The series was made available for streaming on the ALT Balaji App and its associated websites.

==Plot==
The series concerns two modern men who fall in love with each other. Jugal, a Tamil-Brahman boy, is a little bit shy but falls in love with Romil, a Punjabi hunk and playboy. After spending time and navigating life together, they successfully become accepted by their narrow minded society. Their orthodox family also becomes more aware. They understand that their relationship is completely genuine and that they can't live without each other. They end up being accepted as a couple by both the general society and their families, but...

==Cast==
- Rajeev Siddhartha as Romil Kohli
- Manraj Singh as Jugal Subramaniam
- Shrishti Ganguly Rindani as Ramya Subramaniam
- Mandira Bedi as Ahalya
- Vritika Ramnani as Meher
- Suchitra Pillai as Bhagyalaxmi Subramaniam
- Bhuvnesh Shetty as Sridhar Subramaniam
- Manini Mishra as Sunita Kohli
- Harssh A. Singh as Rajinder Kohli
- Mudita Shauq as Dimple Kohli
- Hariman Dhanjal as Mehul
- Rohan Mehra as Amit
- Divina Thakur as Kenny Desai

==Episodes==
Though the series is originally shot in Hindi, its available as dubbed versions in three languages ; Malayalam, Tamil and Telugu.

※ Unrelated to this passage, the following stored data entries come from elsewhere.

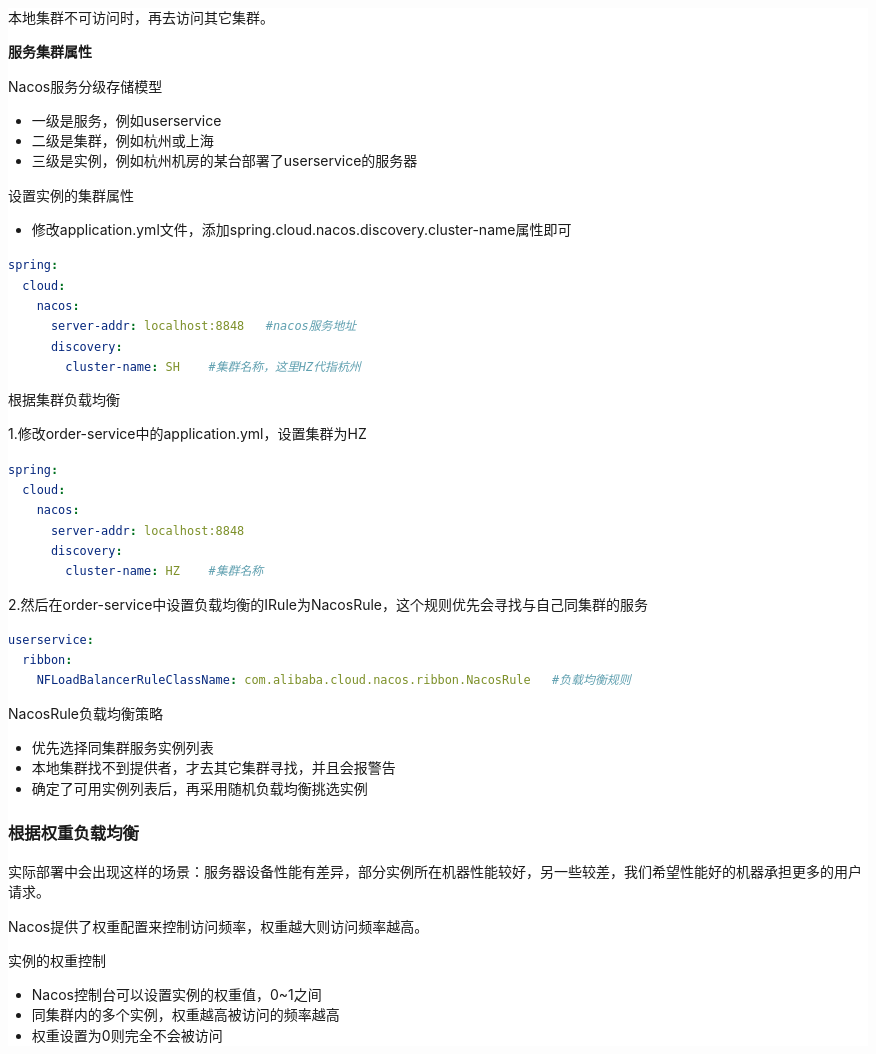 本地集群不可访问时，再去访问其它集群。

**服务集群属性**

Nacos服务分级存储模型

- 一级是服务，例如userservice
- 二级是集群，例如杭州或上海
- 三级是实例，例如杭州机房的某台部署了userservice的服务器

设置实例的集群属性

- 修改application.yml文件，添加spring.cloud.nacos.discovery.cluster-name属性即可

```yaml
spring:
  cloud:
    nacos:
      server-addr: localhost:8848   #nacos服务地址
      discovery:
        cluster-name: SH    #集群名称，这里HZ代指杭州
```

根据集群负载均衡

1.修改order-service中的application.yml，设置集群为HZ

```yaml
spring:
  cloud:
    nacos:
      server-addr: localhost:8848
      discovery:
        cluster-name: HZ    #集群名称
```

2.然后在order-service中设置负载均衡的IRule为NacosRule，这个规则优先会寻找与自己同集群的服务

```yaml
userservice:
  ribbon:
    NFLoadBalancerRuleClassName: com.alibaba.cloud.nacos.ribbon.NacosRule   #负载均衡规则
```

NacosRule负载均衡策略

- 优先选择同集群服务实例列表
- 本地集群找不到提供者，才去其它集群寻找，并且会报警告
- 确定了可用实例列表后，再采用随机负载均衡挑选实例

### 根据权重负载均衡

实际部署中会出现这样的场景：服务器设备性能有差异，部分实例所在机器性能较好，另一些较差，我们希望性能好的机器承担更多的用户请求。

Nacos提供了权重配置来控制访问频率，权重越大则访问频率越高。

实例的权重控制

- Nacos控制台可以设置实例的权重值，0~1之间
- 同集群内的多个实例，权重越高被访问的频率越高
- 权重设置为0则完全不会被访问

| No. | Title | Original release date |
| 1 | "Love at first sight" | 16 April 2017 |
Ramya narrates the story of Romil and Jugal to Ahalya.In a small town of Colwynganj, Rosie is excited to get intimate with Jugal. Jugal refuses Rosey as he is a gay and a frustrated Rosey pushes him in the pool of water.
| 2 | "The New Guy Next Door" | 16 April 2017 |
| 3 | "Three Words Dear Romeo..." | 16 April 2017 |
| 4 | "A Kiss And A Punch" | 16 April 2017 |
Ramya explains Jugal has tried to come out many times but her family ignored him . Ramya is in love with Romil. Jugal goes a trip with Romil worrying Mehul as he could break his heart. The book club ladies bunk the book club and join Sunitha's party. In the trip, Jugal kisses Romil for which Romil thrashes Jugal.
| 5 | "Dream Or Reality?" | 16 April 2017 |
Jugal returns from the trip to home. Jugal's dad warns him to stay away from Romil. Romil kisses Jugal as he realised his feelings for men. Sunitha befriends Subramaniyam whereas Bhagyalakshmi befriends Rajinder. Jugal takes Romil to a private place.
| 6 | "Virgins No More!" | 16 April 2017 |
Romil and Jugal have sex. Mr and Mrs Kohli and Subramaniyam have a dinner. Mehul worries as she secretly likes Jugal. Ramya flirts with Romil but Romil rejects her saying he is in love with someone else. Sunitha reads the messages of Romil and Jugal and assumes that her son is in love with Rosie.
| 7 | "Truth and Lies" | 16 April 2017 |
Romil and Rosey perform well their stage roles as Romeo and Juliet impressing their parents to give a shot to their relation. Ramya learns the truth about Romil and Jugal. Jugal decides to reveal the truth to their parents and insists Jugal to do the same. Ramya begs Romil to tell the truth later but Jugal drops the truth. Enraged about this, Jugal's parents disown him. Romil accepts the marriage proposal of Romil and Rosy disappointing Jugal.
| 8 | "In Love And War" | 16 April 2017 |
Jugal stays with Mehul. Mr.Kohli invites Mr and Mrs Subramaniyam to the engagement of Romil and Rosey. Frustrated Subramaniyam reveals the truth that Romil is a gay.In the fear of acceptance, Romil rejects Jugal and accepts to marry Rosey. Romil breaks up with Jugal and avoids him. Their families celebrate the relationship. Frustrated Ramya stands for Jugal and calls Romil a coward to accept the truth and if he marries Rosey, he would be spoiling her life. Feeling sorry for Jugal, Romil tries to console Jugal but Jugal calls him a coward. Estranged Romil decides to have sex with Rosey and visits her house. He couldn't do it and reveals her the truth. Angered, her father thrashes him outside. Romil reveals the truth to his family. Romil and Jugal mend their relationship and kiss in public. Their families involve in a quarrel publicly and create a public nuisance. Romil and Jugal bail their parents but still they refuse them.